In the previous post, we have written a simple vector addition OpenCL program. We were compiling the OpenCL kernel program from source code at run-time, thus we have to distribute the OpenCL source code to our users.
However, in some cases, we may prefer to pre-compile the OpenCL kernel program. For example:
- It might take too long to compile the kernel functions.
- Debug the kernel function much earlier.
- We would like to implement the OpenCL program compilation cache.
- There might be some trade secret in the kernel functions.
Fortunately, there are some OpenCL APIs which can make this possible.
First, we have to compile our OpenCL kernel function:
$ ioc64 -cmd=build -input=vec_add.cl -ir=vec_add.bin
Now, we have converted
vec_add.cl into binary executable for
Intel OpenCL SDK.
Second, we have to load the binaries from our host program. Instead of
clCreateProgramWithSource(), we should
clCreateProgramWithBinary() instead.

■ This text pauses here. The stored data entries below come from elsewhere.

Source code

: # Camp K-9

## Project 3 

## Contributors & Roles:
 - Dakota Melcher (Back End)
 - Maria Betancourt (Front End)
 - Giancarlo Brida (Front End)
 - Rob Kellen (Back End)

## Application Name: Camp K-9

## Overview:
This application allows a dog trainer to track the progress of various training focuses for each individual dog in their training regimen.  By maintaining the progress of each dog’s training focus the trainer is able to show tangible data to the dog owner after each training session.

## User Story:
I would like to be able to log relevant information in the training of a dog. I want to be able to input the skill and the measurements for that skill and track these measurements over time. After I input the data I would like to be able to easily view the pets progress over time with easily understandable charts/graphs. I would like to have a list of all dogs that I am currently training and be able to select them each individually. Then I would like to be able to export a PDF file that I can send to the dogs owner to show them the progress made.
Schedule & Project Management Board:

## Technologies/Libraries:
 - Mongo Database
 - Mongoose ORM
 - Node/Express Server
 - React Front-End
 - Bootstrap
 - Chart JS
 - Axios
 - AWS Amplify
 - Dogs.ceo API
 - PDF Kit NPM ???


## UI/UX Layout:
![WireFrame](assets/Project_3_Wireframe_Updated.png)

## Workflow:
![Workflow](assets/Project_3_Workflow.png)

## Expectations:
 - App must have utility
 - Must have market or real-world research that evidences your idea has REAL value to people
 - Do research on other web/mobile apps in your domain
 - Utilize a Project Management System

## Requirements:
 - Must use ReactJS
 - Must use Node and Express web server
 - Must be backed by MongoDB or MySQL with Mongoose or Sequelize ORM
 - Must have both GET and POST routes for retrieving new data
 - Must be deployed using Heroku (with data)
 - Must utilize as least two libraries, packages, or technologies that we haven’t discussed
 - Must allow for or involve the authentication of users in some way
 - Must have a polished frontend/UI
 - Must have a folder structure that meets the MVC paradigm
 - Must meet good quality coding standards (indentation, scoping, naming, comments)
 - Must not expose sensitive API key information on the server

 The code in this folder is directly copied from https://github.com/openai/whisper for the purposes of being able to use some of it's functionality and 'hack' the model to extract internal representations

Here's the listing of the
// Create program unsigned char* program_file = NULL; size_t program_size = 0; read_file(&program_file, &program_size, "vec_add.bin"); cl_program program = clCreateProgramWithBinary(ctx, 1, &device, &program_size, (const unsigned char **)&program_file, NULL, &err); err = clBuildProgram(program, 1, &device, NULL, NULL, NULL); free(program_file);
Please notice that there is two subtle differences between
- We have to pass the devices list.
- For each device, we have to specify the corresponding binary.
Although this is troblesome, this is necessary because the pre-compiled binaries are inherently not portable.